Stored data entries
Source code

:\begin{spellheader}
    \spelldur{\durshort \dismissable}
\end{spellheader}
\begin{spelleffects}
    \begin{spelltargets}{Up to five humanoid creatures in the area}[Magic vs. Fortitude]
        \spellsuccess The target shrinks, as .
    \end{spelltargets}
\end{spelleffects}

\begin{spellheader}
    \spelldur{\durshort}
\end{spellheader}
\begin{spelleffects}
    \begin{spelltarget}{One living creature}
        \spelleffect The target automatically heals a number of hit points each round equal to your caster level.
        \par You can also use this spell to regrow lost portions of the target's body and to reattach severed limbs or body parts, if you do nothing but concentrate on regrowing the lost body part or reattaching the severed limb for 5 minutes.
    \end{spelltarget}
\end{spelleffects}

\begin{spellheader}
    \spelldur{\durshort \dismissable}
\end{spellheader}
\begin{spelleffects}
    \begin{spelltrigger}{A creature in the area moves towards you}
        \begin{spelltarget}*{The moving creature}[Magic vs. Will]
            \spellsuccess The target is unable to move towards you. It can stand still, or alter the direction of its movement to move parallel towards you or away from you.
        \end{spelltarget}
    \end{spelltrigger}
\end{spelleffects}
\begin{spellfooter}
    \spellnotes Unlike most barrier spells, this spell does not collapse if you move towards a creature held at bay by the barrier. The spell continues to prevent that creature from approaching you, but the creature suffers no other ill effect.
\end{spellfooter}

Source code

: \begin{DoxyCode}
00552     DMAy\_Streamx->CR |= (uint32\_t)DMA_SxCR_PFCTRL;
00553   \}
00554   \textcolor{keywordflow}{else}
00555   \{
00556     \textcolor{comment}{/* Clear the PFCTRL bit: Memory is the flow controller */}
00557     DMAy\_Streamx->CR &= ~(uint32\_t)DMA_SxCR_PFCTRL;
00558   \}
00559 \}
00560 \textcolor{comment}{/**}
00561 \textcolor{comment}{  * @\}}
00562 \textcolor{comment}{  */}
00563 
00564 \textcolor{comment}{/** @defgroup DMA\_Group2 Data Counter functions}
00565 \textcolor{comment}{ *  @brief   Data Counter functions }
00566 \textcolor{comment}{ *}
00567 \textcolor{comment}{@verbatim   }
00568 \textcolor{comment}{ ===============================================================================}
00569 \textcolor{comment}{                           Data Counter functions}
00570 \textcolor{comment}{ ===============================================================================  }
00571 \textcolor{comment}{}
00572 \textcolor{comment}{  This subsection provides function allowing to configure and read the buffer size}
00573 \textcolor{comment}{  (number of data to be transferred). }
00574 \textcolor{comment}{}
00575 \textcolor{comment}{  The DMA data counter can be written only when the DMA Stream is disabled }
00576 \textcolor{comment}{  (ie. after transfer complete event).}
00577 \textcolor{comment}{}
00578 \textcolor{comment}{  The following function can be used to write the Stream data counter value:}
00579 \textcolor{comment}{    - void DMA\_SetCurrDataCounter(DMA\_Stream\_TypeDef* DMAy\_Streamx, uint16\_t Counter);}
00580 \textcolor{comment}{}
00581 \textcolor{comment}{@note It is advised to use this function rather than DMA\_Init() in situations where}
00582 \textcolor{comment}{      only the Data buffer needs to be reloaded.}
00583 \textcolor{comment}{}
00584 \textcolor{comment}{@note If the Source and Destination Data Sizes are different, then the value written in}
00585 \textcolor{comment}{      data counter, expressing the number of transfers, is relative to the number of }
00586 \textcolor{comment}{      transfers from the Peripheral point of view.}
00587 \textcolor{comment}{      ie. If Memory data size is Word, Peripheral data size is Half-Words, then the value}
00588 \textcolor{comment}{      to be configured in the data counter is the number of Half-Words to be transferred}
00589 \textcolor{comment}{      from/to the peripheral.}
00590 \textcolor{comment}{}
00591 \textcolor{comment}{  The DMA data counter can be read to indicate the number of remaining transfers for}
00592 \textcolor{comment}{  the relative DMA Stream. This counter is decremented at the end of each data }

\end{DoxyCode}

### [WHAT NEEDS TO BE DONE]
Only the lines from the one containing "to be configured" through the final line of the records above should be printed, exactly as they stand.

### [RESULT OF THE EXERCISE]
00588 \textcolor{comment}{      to be configured in the data counter is the number of Half-Words to be transferred}
00589 \textcolor{comment}{      from/to the peripheral.}
00590 \textcolor{comment}{}
00591 \textcolor{comment}{  The DMA data counter can be read to indicate the number of remaining transfers for}
00592 \textcolor{comment}{  the relative DMA Stream. This counter is decremented at the end of each data }

\end{DoxyCode}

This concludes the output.